§ **Excerpts from a dataset**:
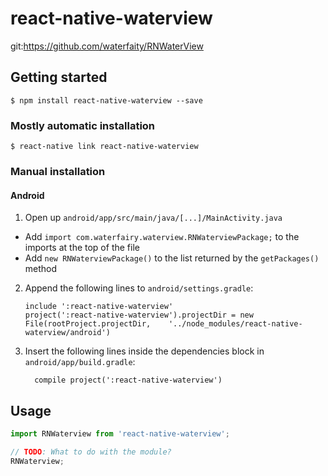 
# react-native-waterview


git:https://github.com/waterfaity/RNWaterView

## Getting started

`$ npm install react-native-waterview --save`

### Mostly automatic installation

`$ react-native link react-native-waterview`

### Manual installation


#### Android

1. Open up `android/app/src/main/java/[...]/MainActivity.java`
  - Add `import com.waterfairy.waterview.RNWaterviewPackage;` to the imports at the top of the file
  - Add `new RNWaterviewPackage()` to the list returned by the `getPackages()` method
2. Append the following lines to `android/settings.gradle`:
  	```
  	include ':react-native-waterview'
  	project(':react-native-waterview').projectDir = new File(rootProject.projectDir, 	'../node_modules/react-native-waterview/android')
  	```
3. Insert the following lines inside the dependencies block in `android/app/build.gradle`:
  	```
      compile project(':react-native-waterview')
  	```


## Usage
```javascript
import RNWaterview from 'react-native-waterview';

// TODO: What to do with the module?
RNWaterview;
```
  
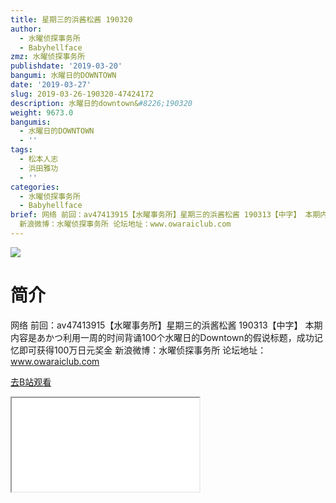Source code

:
 ```yaml
---
title: 星期三的浜酱松酱 190320
author:
  - 水曜侦探事务所
  - Babyhellface
zmz: 水曜侦探事务所
publishdate: '2019-03-20'
bangumi: 水曜日的DOWNTOWN
date: '2019-03-27'
slug: 2019-03-26-190320-47424172
description: 水曜日的downtown&#8226;190320
weight: 9673.0
bangumis:
  - 水曜日的DOWNTOWN
  - ''
tags:
  - 松本人志
  - 浜田雅功
  - ''
categories:
  - 水曜侦探事务所
  - Babyhellface
brief: 网络 前回：av47413915【水曜事务所】星期三的浜酱松酱 190313【中字】 本期内容是あかつ利用一周的时间背诵100个水曜日的Downtown的假说标题，成功记忆即可获得100万日元奖金
  新浪微博：水曜侦探事务所 论坛地址：www.owaraiclub.com
---
```

![](https://i.imgur.com/fCjY8qf.jpg)
# 简介  
网络
前回：av47413915【水曜事务所】星期三的浜酱松酱 190313【中字】
本期内容是あかつ利用一周的时间背诵100个水曜日的Downtown的假说标题，成功记忆即可获得100万日元奖金
新浪微博：水曜侦探事务所    论坛地址：www.owaraiclub.com  

[去B站观看](https://www.bilibili.com/video/av47424172/)
<div class ="resp-container"><iframe class="testiframe" src="//player.bilibili.com/player.html?aid=47424172"", scrolling="no", allowfullscreen="true" > </iframe></div> 
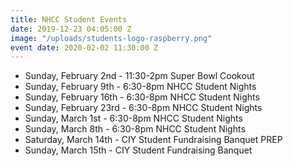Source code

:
 ```yaml
---
title: NHCC Student Events
date: 2019-12-23 04:05:00 Z
image: "/uploads/students-logo-raspberry.png"
event date: 2020-02-02 11:30:00 Z
---
```



* Sunday, February 2nd  - 11:30-2pm Super Bowl Cookout 
* Sunday, February 9th  - 6:30-8pm NHCC Student Nights
* Sunday, February 16th - 6:30-8pm NHCC Student Nights
* Sunday, February 23rd - 6:30-8pm NHCC Student Nights
* Sunday, March 1st     - 6:30-8pm NHCC Student Nights
* Sunday, March 8th     - 6:30-8pm NHCC Student Nights
* Saturday, March 14th  - CIY Student Fundraising Banquet PREP
* Sunday, March 15th    - CIY Student Fundraising Banquet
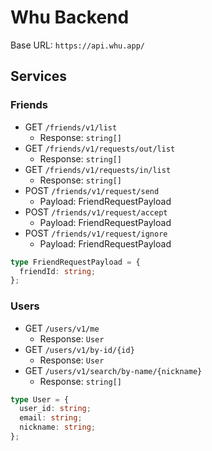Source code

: # Whu Backend

Base URL: `https://api.whu.app/`

## Services

### Friends

- GET `/friends/v1/list`
  - Response: `string[]`
- GET `/friends/v1/requests/out/list`
  - Response: `string[]`
- GET `/friends/v1/requests/in/list`
  - Response: `string[]`
- POST `/friends/v1/request/send`
  - Payload: FriendRequestPayload
- POST `/friends/v1/request/accept`
  - Payload: FriendRequestPayload
- POST `/friends/v1/request/ignore`
  - Payload: FriendRequestPayload

```ts
type FriendRequestPayload = {
  friendId: string;
};
```

### Users

- GET `/users/v1/me`
  - Response: `User`
- GET `/users/v1/by-id/{id}`
  - Response: `User`
- GET `/users/v1/search/by-name/{nickname}`
  - Response: `string[]`

```ts
type User = {
  user_id: string;
  email: string;
  nickname: string;
};
```
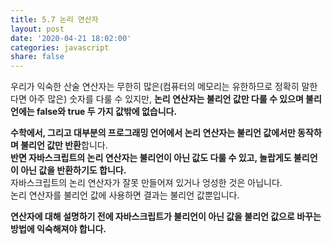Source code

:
 ```yaml
---
title: 5.7 논리 연산자
layout: post
date: '2020-04-21 18:02:00'
categories: javascript
share: false
---
```


우리가 익숙한 산술 연산자는 무한히 많은(컴퓨터의 메모리는 유한하므로 정확히 말한다면 아주 많은) 숫자를 다룰 수 있지만, **논리 연산자는 불리언 값만 다룰 수 있으며 불리언에는 false와 true 두 가지 값밖에 없습니다.**  

**수학에서, 그리고 대부분의 프로그래밍 언어에서 논리 연산자는 불리언 값에서만 동작하며 불리언 값만 반환**합니다.  
**반면 자바스크립트의 논리 연산자는 불리언이 아닌 값도 다룰 수 있고, 놀랍게도 불리언이 아닌 값을 반환하기도 합니다.**  
자바스크립트의 논리 연산자가 잘못 만들어져 있거나 엉성한 것은 아닙니다.  
논리 연산자를 불리언 값에 사용하면 결과는 불리언 값뿐입니다.  

**연산자에 대해 설명하기 전에 자바스크립트가 불리언이 아닌 값을 불리언 값으로 바꾸는 방법에 익숙해져야 합니다.**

§ **What this task involves**: Set down all the data again exactly as above, pictures excluded.

§ **Task result**:
# react-native-waterview


git:https://github.com/waterfaity/RNWaterView

## Getting started

`$ npm install react-native-waterview --save`

### Mostly automatic installation

`$ react-native link react-native-waterview`

### Manual installation


#### Android

1. Open up `android/app/src/main/java/[...]/MainActivity.java`
  - Add `import com.waterfairy.waterview.RNWaterviewPackage;` to the imports at the top of the file
  - Add `new RNWaterviewPackage()` to the list returned by the `getPackages()` method
2. Append the following lines to `android/settings.gradle`:
  	```
  	include ':react-native-waterview'
  	project(':react-native-waterview').projectDir = new File(rootProject.projectDir, 	'../node_modules/react-native-waterview/android')
  	```
3. Insert the following lines inside the dependencies block in `android/app/build.gradle`:
  	```
      compile project(':react-native-waterview')
  	```


## Usage
```javascript
import RNWaterview from 'react-native-waterview';

// TODO: What to do with the module?
RNWaterview;
```
  
Source code

:
 ```yaml
---
title: 星期三的浜酱松酱 190320
author:
  - 水曜侦探事务所
  - Babyhellface
zmz: 水曜侦探事务所
publishdate: '2019-03-20'
bangumi: 水曜日的DOWNTOWN
date: '2019-03-27'
slug: 2019-03-26-190320-47424172
description: 水曜日的downtown&#8226;190320
weight: 9673.0
bangumis:
  - 水曜日的DOWNTOWN
  - ''
tags:
  - 松本人志
  - 浜田雅功
  - ''
categories:
  - 水曜侦探事务所
  - Babyhellface
brief: 网络 前回：av47413915【水曜事务所】星期三的浜酱松酱 190313【中字】 本期内容是あかつ利用一周的时间背诵100个水曜日的Downtown的假说标题，成功记忆即可获得100万日元奖金
  新浪微博：水曜侦探事务所 论坛地址：www.owaraiclub.com
---
```

![](https://i.imgur.com/fCjY8qf.jpg)
# 简介  
网络
前回：av47413915【水曜事务所】星期三的浜酱松酱 190313【中字】
本期内容是あかつ利用一周的时间背诵100个水曜日的Downtown的假说标题，成功记忆即可获得100万日元奖金
新浪微博：水曜侦探事务所    论坛地址：www.owaraiclub.com  

[去B站观看](https://www.bilibili.com/video/av47424172/)
<div class ="resp-container"><iframe class="testiframe" src="//player.bilibili.com/player.html?aid=47424172"", scrolling="no", allowfullscreen="true" > </iframe></div> 
Source code

:
 ```yaml
---
title: NHCC Student Events
date: 2019-12-23 04:05:00 Z
image: "/uploads/students-logo-raspberry.png"
event date: 2020-02-02 11:30:00 Z
---
```



* Sunday, February 2nd  - 11:30-2pm Super Bowl Cookout 
* Sunday, February 9th  - 6:30-8pm NHCC Student Nights
* Sunday, February 16th - 6:30-8pm NHCC Student Nights
* Sunday, February 23rd - 6:30-8pm NHCC Student Nights
* Sunday, March 1st     - 6:30-8pm NHCC Student Nights
* Sunday, March 8th     - 6:30-8pm NHCC Student Nights
* Saturday, March 14th  - CIY Student Fundraising Banquet PREP
* Sunday, March 15th    - CIY Student Fundraising Banquet
Source code

: # Whu Backend

Base URL: `https://api.whu.app/`

## Services

### Friends

- GET `/friends/v1/list`
  - Response: `string[]`
- GET `/friends/v1/requests/out/list`
  - Response: `string[]`
- GET `/friends/v1/requests/in/list`
  - Response: `string[]`
- POST `/friends/v1/request/send`
  - Payload: FriendRequestPayload
- POST `/friends/v1/request/accept`
  - Payload: FriendRequestPayload
- POST `/friends/v1/request/ignore`
  - Payload: FriendRequestPayload

```ts
type FriendRequestPayload = {
  friendId: string;
};
```

### Users

- GET `/users/v1/me`
  - Response: `User`
- GET `/users/v1/by-id/{id}`
  - Response: `User`
- GET `/users/v1/search/by-name/{nickname}`
  - Response: `string[]`

```ts
type User = {
  user_id: string;
  email: string;
  nickname: string;
};
```
Source code

:
 ```yaml
---
title: 5.7 논리 연산자
layout: post
date: '2020-04-21 18:02:00'
categories: javascript
share: false
---
```


우리가 익숙한 산술 연산자는 무한히 많은(컴퓨터의 메모리는 유한하므로 정확히 말한다면 아주 많은) 숫자를 다룰 수 있지만, **논리 연산자는 불리언 값만 다룰 수 있으며 불리언에는 false와 true 두 가지 값밖에 없습니다.**  

**수학에서, 그리고 대부분의 프로그래밍 언어에서 논리 연산자는 불리언 값에서만 동작하며 불리언 값만 반환**합니다.  
**반면 자바스크립트의 논리 연산자는 불리언이 아닌 값도 다룰 수 있고, 놀랍게도 불리언이 아닌 값을 반환하기도 합니다.**  
자바스크립트의 논리 연산자가 잘못 만들어져 있거나 엉성한 것은 아닙니다.  
논리 연산자를 불리언 값에 사용하면 결과는 불리언 값뿐입니다.  

**연산자에 대해 설명하기 전에 자바스크립트가 불리언이 아닌 값을 불리언 값으로 바꾸는 방법에 익숙해져야 합니다.**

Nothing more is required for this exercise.